__WORK INSTRUCTION__
The records below must be output exactly, with no images carried over.

[Opening INPUT FOR THIS TASK section]

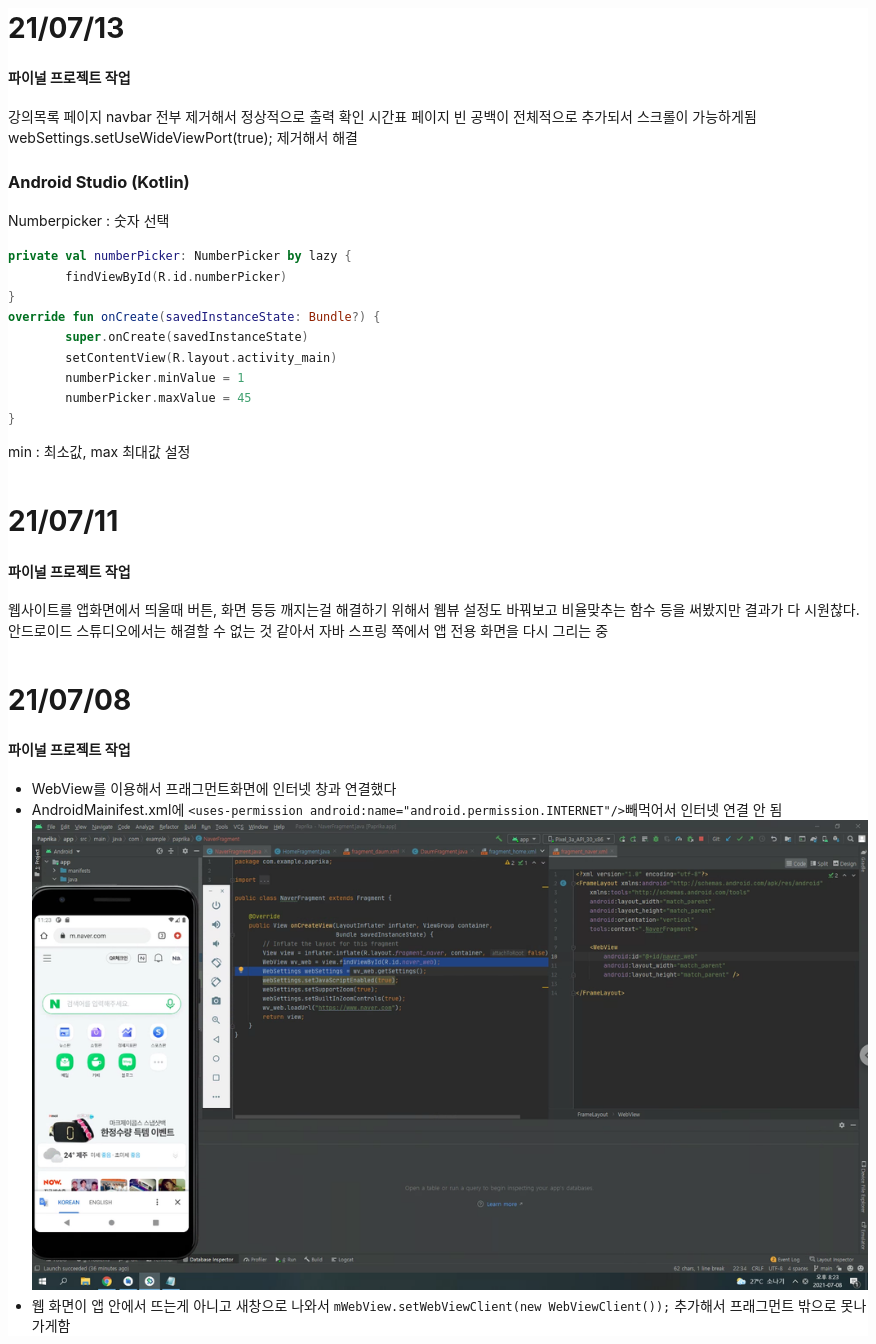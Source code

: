 # 21/07/13
#### 파이널 프로젝트 작업
강의목록 페이지 navbar 전부 제거해서 정상적으로 출력 확인
시간표 페이지 빈 공백이 전체적으로 추가되서 스크롤이 가능하게됨
webSettings.setUseWideViewPort(true); 제거해서 해결
### Android Studio (Kotlin)
Numberpicker : 숫자 선택 
```kotlin
private val numberPicker: NumberPicker by lazy {
        findViewById(R.id.numberPicker)
}
override fun onCreate(savedInstanceState: Bundle?) {
        super.onCreate(savedInstanceState)
        setContentView(R.layout.activity_main)
        numberPicker.minValue = 1
        numberPicker.maxValue = 45
}    
```
min : 최소값, max 최대값 설정
# 21/07/11
#### 파이널 프로젝트 작업
웹사이트를 앱화면에서 띄울때 버튼, 화면 등등 깨지는걸 해결하기 위해서 웹뷰 설정도 바꿔보고 비율맞추는 함수 등을 써봤지만 결과가 다 시원찮다.  
안드로이드 스튜디오에서는 해결할 수 없는 것 같아서 자바 스프링 쪽에서 앱 전용 화면을 다시 그리는 중


# 21/07/08
#### 파이널 프로젝트 작업
+ WebView를 이용해서 프래그먼트화면에 인터넷 창과 연결했다
+ AndroidMainifest.xml에 `<uses-permission android:name="android.permission.INTERNET"/>`빼먹어서 인터넷 연결 안 됨
![paprika_internet1](./img/paprika_internet1.png)
+ 웹 화면이 앱 안에서 뜨는게 아니고 새창으로 나와서 `mWebView.setWebViewClient(new WebViewClient());` 추가해서 프래그먼트 밖으로 못나가게함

[Closing INPUT FOR THIS TASK section]

__EXERCISE OUTPUT__
Source code

: # 21/07/13
#### 파이널 프로젝트 작업
강의목록 페이지 navbar 전부 제거해서 정상적으로 출력 확인
시간표 페이지 빈 공백이 전체적으로 추가되서 스크롤이 가능하게됨
webSettings.setUseWideViewPort(true); 제거해서 해결
### Android Studio (Kotlin)
Numberpicker : 숫자 선택 
```kotlin
private val numberPicker: NumberPicker by lazy {
        findViewById(R.id.numberPicker)
}
override fun onCreate(savedInstanceState: Bundle?) {
        super.onCreate(savedInstanceState)
        setContentView(R.layout.activity_main)
        numberPicker.minValue = 1
        numberPicker.maxValue = 45
}    
```
min : 최소값, max 최대값 설정
# 21/07/11
#### 파이널 프로젝트 작업
웹사이트를 앱화면에서 띄울때 버튼, 화면 등등 깨지는걸 해결하기 위해서 웹뷰 설정도 바꿔보고 비율맞추는 함수 등을 써봤지만 결과가 다 시원찮다.  
안드로이드 스튜디오에서는 해결할 수 없는 것 같아서 자바 스프링 쪽에서 앱 전용 화면을 다시 그리는 중


# 21/07/08
#### 파이널 프로젝트 작업
+ WebView를 이용해서 프래그먼트화면에 인터넷 창과 연결했다
+ AndroidMainifest.xml에 `<uses-permission android:name="android.permission.INTERNET"/>`빼먹어서 인터넷 연결 안 됨
![paprika_internet1](./img/paprika_internet1.png)
+ 웹 화면이 앱 안에서 뜨는게 아니고 새창으로 나와서 `mWebView.setWebViewClient(new WebViewClient());` 추가해서 프래그먼트 밖으로 못나가게함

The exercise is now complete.